Symantec reported in April 2023 on a Daggerfly campaign targeting an African telecoms business, in which the gang employed new plugins written with the MgBot malware platform.
In March 2024, ESET identified persistent Daggerfly campaigns targeting Tibetans in multiple countries and territories. The researchers observed the group using Nightdoor, a previously undocumented backdoor.
Daggerfly appears to be capable of responding to disclosure by quickly updating its toolset and continuing its espionage efforts with minimal disturbance.
The Upgraded Malware Arsenal
Symantec stated that it discovered proof that Daggerfly had created the macOS backdoor Macma. Macma was initially documented by Google in 2021, however, it appears to have been used since at least 2019.
According to Google's early study, the modular backdoor provides a variety of data exfiltration capabilities, such as device fingerprinting, command execution, screen capture, keylogging, audio recording, and file uploading and downloading.
A second version of Macma includes incremental improvements to the existing capabilities, such as more debug logging and updated modules in the appended data.
Its main module showed signs of more comprehensive changes, such as new logic to collect a file's system listing and changed code in the AudioRecorderHelper function.
Symantec linked Macma to Daggerfly after discovering two variants of the Macma backdoor connected to a command-and-control (C&C) server also used by a MgBot dropper.
Furthermore, Macma and other well-known Daggerfly malware, such as Mgbot, incorporate code from a single, shared library or framework that has been used to create threats for Windows, macOS, Linux, and Android platforms.
The researchers also noted Daggerfly's usage of the Windows backdoor Suzafk, which ESET initially identified as Nightdoor in March 2024.

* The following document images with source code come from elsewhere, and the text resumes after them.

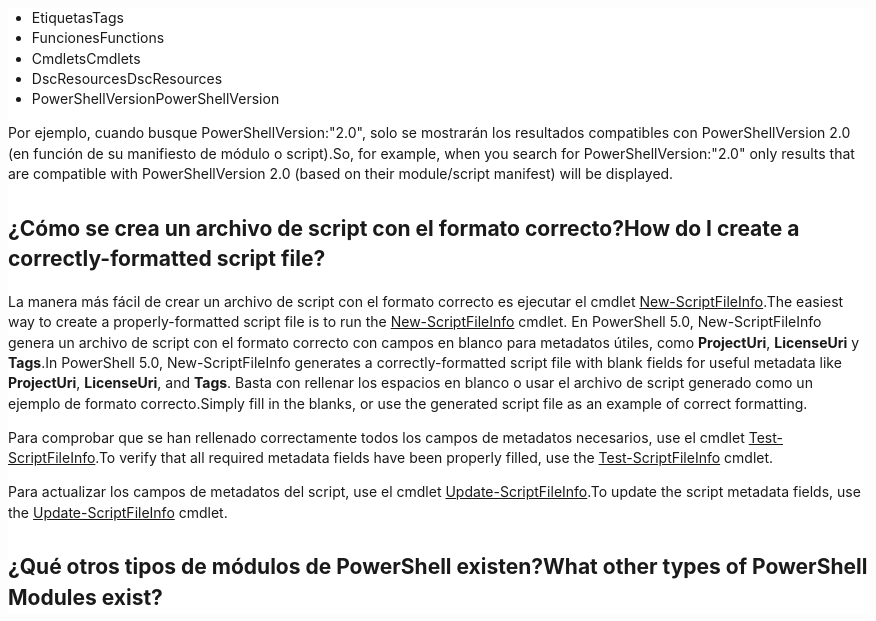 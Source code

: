 
- <span data-ttu-id="c57e1-185">Etiquetas</span><span class="sxs-lookup"><span data-stu-id="c57e1-185">Tags</span></span>
- <span data-ttu-id="c57e1-186">Funciones</span><span class="sxs-lookup"><span data-stu-id="c57e1-186">Functions</span></span>
- <span data-ttu-id="c57e1-187">Cmdlets</span><span class="sxs-lookup"><span data-stu-id="c57e1-187">Cmdlets</span></span>
- <span data-ttu-id="c57e1-188">DscResources</span><span class="sxs-lookup"><span data-stu-id="c57e1-188">DscResources</span></span>
- <span data-ttu-id="c57e1-189">PowerShellVersion</span><span class="sxs-lookup"><span data-stu-id="c57e1-189">PowerShellVersion</span></span>

<span data-ttu-id="c57e1-190">Por ejemplo, cuando busque PowerShellVersion:"2.0", solo se mostrarán los resultados compatibles con PowerShellVersion 2.0 (en función de su manifiesto de módulo o script).</span><span class="sxs-lookup"><span data-stu-id="c57e1-190">So, for example, when you search for PowerShellVersion:"2.0" only results that are compatible with PowerShellVersion 2.0 (based on their module/script manifest) will be displayed.</span></span>

## <a name="how-do-i-create-a-correctly-formatted-script-file"></a><span data-ttu-id="c57e1-191">¿Cómo se crea un archivo de script con el formato correcto?</span><span class="sxs-lookup"><span data-stu-id="c57e1-191">How do I create a correctly-formatted script file?</span></span>

<span data-ttu-id="c57e1-192">La manera más fácil de crear un archivo de script con el formato correcto es ejecutar el cmdlet [New-ScriptFileInfo][].</span><span class="sxs-lookup"><span data-stu-id="c57e1-192">The easiest way to create a properly-formatted script file is to run the [New-ScriptFileInfo][] cmdlet.</span></span> <span data-ttu-id="c57e1-193">En PowerShell 5.0, New-ScriptFileInfo genera un archivo de script con el formato correcto con campos en blanco para metadatos útiles, como **ProjectUri**, **LicenseUri** y **Tags**.</span><span class="sxs-lookup"><span data-stu-id="c57e1-193">In PowerShell 5.0, New-ScriptFileInfo generates a correctly-formatted script file with blank fields for useful metadata like **ProjectUri**, **LicenseUri**, and **Tags**.</span></span> <span data-ttu-id="c57e1-194">Basta con rellenar los espacios en blanco o usar el archivo de script generado como un ejemplo de formato correcto.</span><span class="sxs-lookup"><span data-stu-id="c57e1-194">Simply fill in the blanks, or use the generated script file as an example of correct formatting.</span></span>

<span data-ttu-id="c57e1-195">Para comprobar que se han rellenado correctamente todos los campos de metadatos necesarios, use el cmdlet [Test-ScriptFileInfo][].</span><span class="sxs-lookup"><span data-stu-id="c57e1-195">To verify that all required metadata fields have been properly filled, use the [Test-ScriptFileInfo][] cmdlet.</span></span>

<span data-ttu-id="c57e1-196">Para actualizar los campos de metadatos del script, use el cmdlet [Update-ScriptFileInfo][].</span><span class="sxs-lookup"><span data-stu-id="c57e1-196">To update the script metadata fields, use the [Update-ScriptFileInfo][] cmdlet.</span></span>

## <a name="what-other-types-of-powershell-modules-exist"></a><span data-ttu-id="c57e1-197">¿Qué otros tipos de módulos de PowerShell existen?</span><span class="sxs-lookup"><span data-stu-id="c57e1-197">What other types of PowerShell Modules exist?</span></span>


[New-ModuleManifest]: /powershell/module/Microsoft.PowerShell.Core/New-ModuleManifest
[Test-ModuleManifest]: /powershell/module/Microsoft.PowerShell.Core/Test-ModuleManifest
[Update-ModuleManifest]: /powershell/module/Microsoft.PowerShell.Core/Update-ModuleManifest
[Install-Module]: /powershell/module/PowershellGet/Install-Module
[New-ScriptFileInfo]: /powershell/module/PowershellGet/New-ScriptFileInfo
[Publish-Module]: /powershell/module/PowershellGet/Publish-Module
[Publish-Script]: /powershell/module/PowershellGet/Publish-Script
[Register-PSRepository]: /powershell/module/PowershellGet/Register-PSRepository
[Test-ScriptFileInfo]: /powershell/module/PowershellGet/Test-ScriptFileInfo
[Update-Module]: /powershell/module/PowershellGet/Update-Module
[Update-ScriptFileInfo]: /powershell/module/PowershellGet/Update-ScriptFileInfo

Implications for Cybersecurity
Suzafk is a multi-stage backdoor that can use TCP or OneDrive for command and control. It was created using the same shared library as Mgbot, Macma, and several other Daggerfly utilities.
The researchers found a configuration indicating that the ability to connect to OneDrive is in development or exists in other malware copies.
In addition to the tools listed above, Symantec claims Daggerfly can Trojanize Android APKs, SMS interception tools, DNS request interception tools, and even malware families targeting the Solaris operating system.
The Broader Context of Cyber Espionage
Daggerfly’s activities are part of a broader trend of state-sponsored cyber espionage. Nation-states invest heavily in cyber capabilities to gain strategic advantages over their adversaries. These activities often target critical infrastructure, intellectual property, and sensitive government information.
The international community has recognized the threat posed by state-sponsored cyber espionage, leading to increased efforts to develop norms and agreements to govern state behavior in cyberspace. However, the covert nature of these operations makes attribution and enforcement challenging.